30 de septiembre de 2001. Domingo. Corrida de toros. Abono.

Seis toros de Antonio Gavira.

Finito de Córdoba (berenjena y oro). silencio y silencio.
Manuel Caballero (grana y oro): silencio y silencio.
Víctor Puerto (rosa y oro): una oreja y una oreja.

Saludaron en banderillas Cruz Vélez y José Antonio Carretero. Este último lidió muy bien al quinto. Picó bien Manuel Muñoz. Menos de tres cuartos de plaza. Segunda de San Miguel. El primero fue un sobrero que salió por otro del mismo hierro devuelto por inválido.

Carlos Crivell

Las ganas de triunfo de Víctor Puerto fueron la nota destacada de la tarde. Este detalle puede parecer evidente, porque lo menos que puede tener un torero son ganas de triunfo. La realidad demuestra que no siempre es así. Ayer mismo, sus compañeros de terna dejaron entrever pocas ganas de triunfo.

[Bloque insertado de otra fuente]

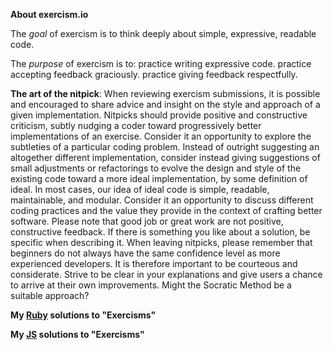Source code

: **About exercism.io**

The *goal* of exercism is to think deeply about simple, expressive,
readable code.

The *purpose* of exercism is to:
practice writing expressive code.
practice accepting feedback graciously.
practice giving feedback respectfully.

**The art of the nitpick**:
When reviewing exercism submissions, it is possible and encouraged to
share advice and insight on the style and approach of a given
implementation.
Nitpicks should provide positive and constructive criticism, subtly
nudging a coder toward progressively better implementations of an
exercise.
Consider it an opportunity to explore the subtleties of a particular
coding problem.
Instead of outright suggesting an altogether different implementation,
consider instead giving suggestions of small adjustments or refactorings
to evolve the design and style of the existing code toward a more ideal
implementation, by some definition of ideal.
In most cases, our idea of ideal code is simple, readable, maintainable,
and modular.
Consider it an opportunity to discuss different coding practices and the
value they provide in the context of crafting better software.
Please note that good job or great work are not positive, constructive
feedback. If there is something you like about a solution, be specific
when describing it.
When leaving nitpicks, please remember that beginners do not always have
the same confidence level as more experienced developers. It is
therefore important to be courteous and considerate. Strive to be clear
in your explanations and give users a chance to arrive at their own
improvements. Might the Socratic Method be a suitable approach?

**My [Ruby](https://github.com/breethomas/exercisms/tree/master/ruby) solutions to "Exercisms"** 

**My [JS](https://github.com/breethomas/exercisms/tree/master/javascript) solutions to "Exercisms"**
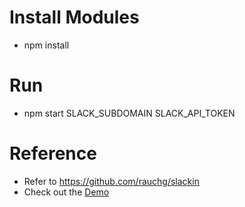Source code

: # Install Modules
* npm install

# Run
* npm start SLACK_SUBDOMAIN SLACK_API_TOKEN


# Reference
* Refer to https://github.com/rauchg/slackin
* Check out the [Demo](https://slackin.now.sh/)

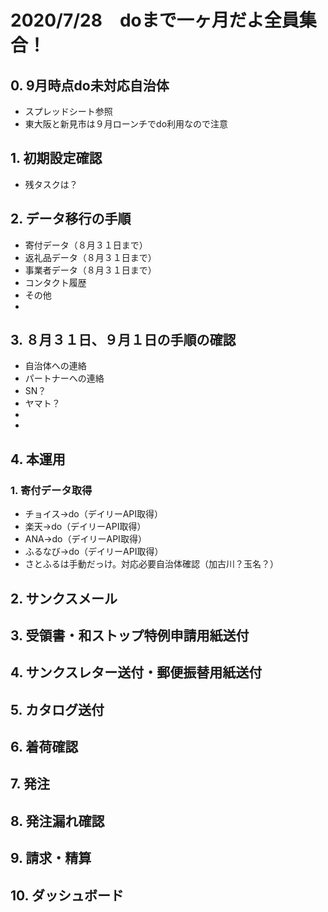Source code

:# 2020/7/28　doまで一ヶ月だよ全員集合！
## 0. 9月時点do未対応自治体
* スプレッドシート参照
* 東大阪と新見市は９月ローンチでdo利用なので注意
## 1. 初期設定確認
* 残タスクは？
## 2. データ移行の手順
* 寄付データ（８月３１日まで）
* 返礼品データ（８月３１日まで）
* 事業者データ（８月３１日まで）
* コンタクト履歴
* その他
* 
## 3. ８月３１日、９月１日の手順の確認
* 自治体への連絡
* パートナーへの連絡
* SN？
* ヤマト？
* 
* 
## 4. 本運用
### 1. 寄付データ取得
* チョイス→do（デイリーAPI取得）
* 楽天→do（デイリーAPI取得）
* ANA→do（デイリーAPI取得）
* ふるなび→do（デイリーAPI取得）
* さとふるは手動だっけ。対応必要自治体確認（加古川？玉名？）
## 2. サンクスメール
## 3. 受領書・和ストップ特例申請用紙送付
## 4. サンクスレター送付・郵便振替用紙送付
## 5. カタログ送付
## 6. 着荷確認
## 7. 発注
## 8. 発注漏れ確認
## 9. 請求・精算
## 10. ダッシュボード

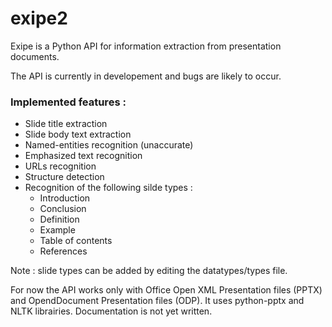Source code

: # exipe2

Exipe is a Python API for information extraction from presentation documents.

The API is currently in developement and bugs are likely to occur.

### Implemented features : 
* Slide title extraction
* Slide body text extraction
* Named-entities recognition (unaccurate)
* Emphasized text recognition
* URLs recognition
* Structure detection
* Recognition of the following silde types : 
  * Introduction 
  * Conclusion
  * Definition 
  * Example
  * Table of contents
  * References

Note : slide types can be added by editing the datatypes/types file.

For now the API works only with Office Open XML Presentation files (PPTX) and OpendDocument Presentation files (ODP). It uses python-pptx and NLTK librairies.
Documentation is not yet written.
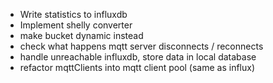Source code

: * Write statistics to influxdb
* Implement shelly converter
* make bucket dynamic instead
* check what happens mqtt server disconnects / reconnects
* handle unreachable influxdb, store data in local database
* refactor mqttClients into mqtt client pool (same as influx)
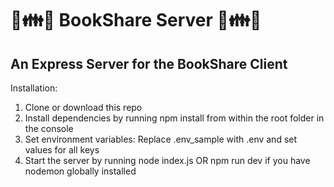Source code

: # 📘👪📙 BookShare Server 📘👪📙
## An Express Server for the BookShare Client

Installation:
1. Clone or download this repo
2. Install dependencies by running npm install from within the root folder in the console
3. Set environment variables: Replace .env_sample with .env and set values for all keys
4. Start the server by running node index.js OR npm run dev if you have nodemon globally installed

Finito y Caballero no se dieron ninguna coba ante sus mansos y tiraron por la calle de enmedio.

El mérito de Puerto es que aprovechó al que medio embistió y se montó encima del bulto sospechoso que cerró plaza. Dos orejas cortadas con el corazón y la espada. Un triunfo de un torero responsable y que sabía que estaba toreando en La Maestranza.

La corrida de Gavira siguió por los mismos cauces de falta de raza y bravura que domina a la mayoría de las ganaderías. Si el día anterior se sufrió una corrida de lástima, la de Gavira fue similar; incluso fue más mansa.

Sólo Víctor Puerto emergió entre la mansedumbre. Su actitud permanente en quites, en los lances de recibo al tercero y el talento para saber darle a cada toro lo que merecía, fue encomiable. El tercero exhibió cierta nobleza, aunque no repitió sus embestidas. A base de un valor sereno, Puerto fue desgranando muletazos sobre la derecha en los que arrastró la muleta por el albero con temple. Con talento, supo improvisar cuando el toro se paró para engarzar circulares, siempre bien recibidos, para acabar con naturales de buen sabor. La guinda fue una buena estocada y la oreja el premio justo.

La oreja del sexto la arrancó por narices. El toro era una mole de cerca de 600 kilos de mansedumbre y de poca raza. Puerto fue consciente de que había que torearlo en su terreno y se metió entre los pitones en un alarde de aguante y valor. Más que pases limpios, hubo emoción por la cercanía. Algunos de pecho fueron de hermoso trazo. Por encima de todo, las enormes ganas y la honestidad de un hombre vestido de luces. La oreja llegó por su tremenda entrega.